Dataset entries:
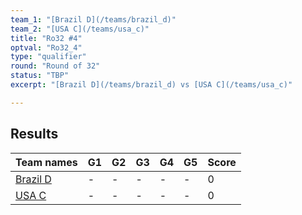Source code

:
 ```yaml
---
team_1: "[Brazil D](/teams/brazil_d)"
team_2: "[USA C](/teams/usa_c)"
title: "Ro32 #4"
optval: "Ro32_4"
type: "qualifier"
round: "Round of 32"
status: "TBP"
excerpt: "[Brazil D](/teams/brazil_d) vs [USA C](/teams/usa_c)"

---
```

## Results

| Team names | G1 | G2 | G3 | G4 | G5 | Score |
| -- | -- | -- | -- | -- | -- | -- |
| [Brazil D](/teams/brazil_d) | - | - | - | - | - | 0 |
| [USA C](/teams/usa_c) | - | - | - | - | - | 0 |
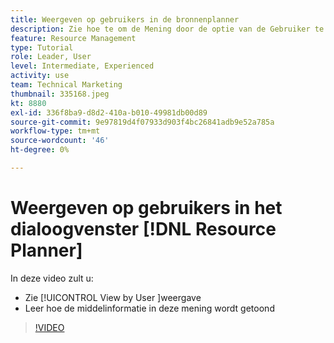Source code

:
 ```yaml
---
title: Weergeven op gebruikers in de bronnenplanner
description: Zie hoe te om de Mening door de optie van de Gebruiker te gebruiken en hoe de middelinformatie in deze mening wordt getoond.
feature: Resource Management
type: Tutorial
role: Leader, User
level: Intermediate, Experienced
activity: use
team: Technical Marketing
thumbnail: 335168.jpeg
kt: 8880
exl-id: 336f8ba9-d8d2-410a-b010-49981db00d89
source-git-commit: 9e97819d4f07933d903f4bc26841adb9e52a785a
workflow-type: tm+mt
source-wordcount: '46'
ht-degree: 0%

---
```


# Weergeven op gebruikers in het dialoogvenster [!DNL Resource Planner]

In deze video zult u:

* Zie [!UICONTROL View by User ]weergave
* Leer hoe de middelinformatie in deze mening wordt getoond


>[!VIDEO](https://video.tv.adobe.com/v/335168/?quality=12)
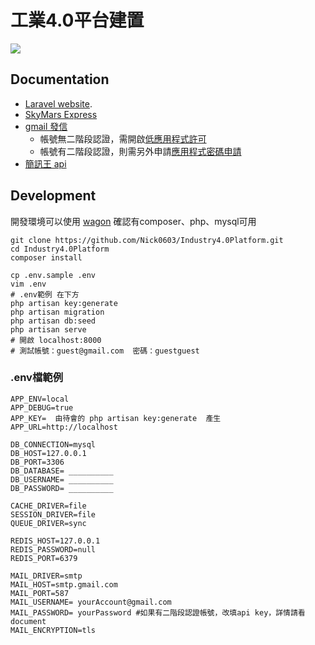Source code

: # 工業4.0平台建置

![](http://i.picasion.com/pic85/6d8c26d6594c2b5e1d9080bd8e27d1f9.gif)
## Documentation
- [Laravel website](http://laravel.com/docs).
- [SkyMars Express](http://faremo.pmc.org.tw/RegisterServer/PageIndex.aspx?Language=TW)
- [gmail 發信](https://developers.google.com/gmail/api/?hl=zh-TW)
  - 帳號無二階段認證，需開啟[低應用程式許可](https://www.google.com/settings/security/lesssecureapps)
  - 帳號有二階段認證，則需另外申請[應用程式密碼申請](https://developers.google.com/gmail/api/?hl=zh-TW)
- [簡訊王 api](https://www.kotsms.com.tw/index.php?selectpage=pagenews&kind=4&viewnum=238)

## Development
開發環境可以使用 [wagon](http://www.laravel-dojo.com/opensource/wagon)
確認有composer、php、mysql可用
```
git clone https://github.com/Nick0603/Industry4.0Platform.git
cd Industry4.0Platform
composer install

cp .env.sample .env
vim .env
# .env範例 在下方
php artisan key:generate
php artisan migration
php artisan db:seed
php artisan serve
# 開啟 localhost:8000
# 測試帳號：guest@gmail.com  密碼：guestguest
```

### .env檔範例
```
APP_ENV=local
APP_DEBUG=true
APP_KEY=  由待會的 php artisan key:generate  產生
APP_URL=http://localhost

DB_CONNECTION=mysql
DB_HOST=127.0.0.1
DB_PORT=3306
DB_DATABASE= __________
DB_USERNAME= __________
DB_PASSWORD= __________

CACHE_DRIVER=file
SESSION_DRIVER=file
QUEUE_DRIVER=sync

REDIS_HOST=127.0.0.1
REDIS_PASSWORD=null
REDIS_PORT=6379

MAIL_DRIVER=smtp
MAIL_HOST=smtp.gmail.com
MAIL_PORT=587
MAIL_USERNAME= yourAccount@gmail.com
MAIL_PASSWORD= yourPassword #如果有二階段認證帳號，改填api key，詳情請看document
MAIL_ENCRYPTION=tls
```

#### WHAT YOU WILL DO
Go through the lines above and copy any that contain "localhost".

#### FINISHED EXERCISE
# 開啟 localhost:8000
APP_URL=http://localhost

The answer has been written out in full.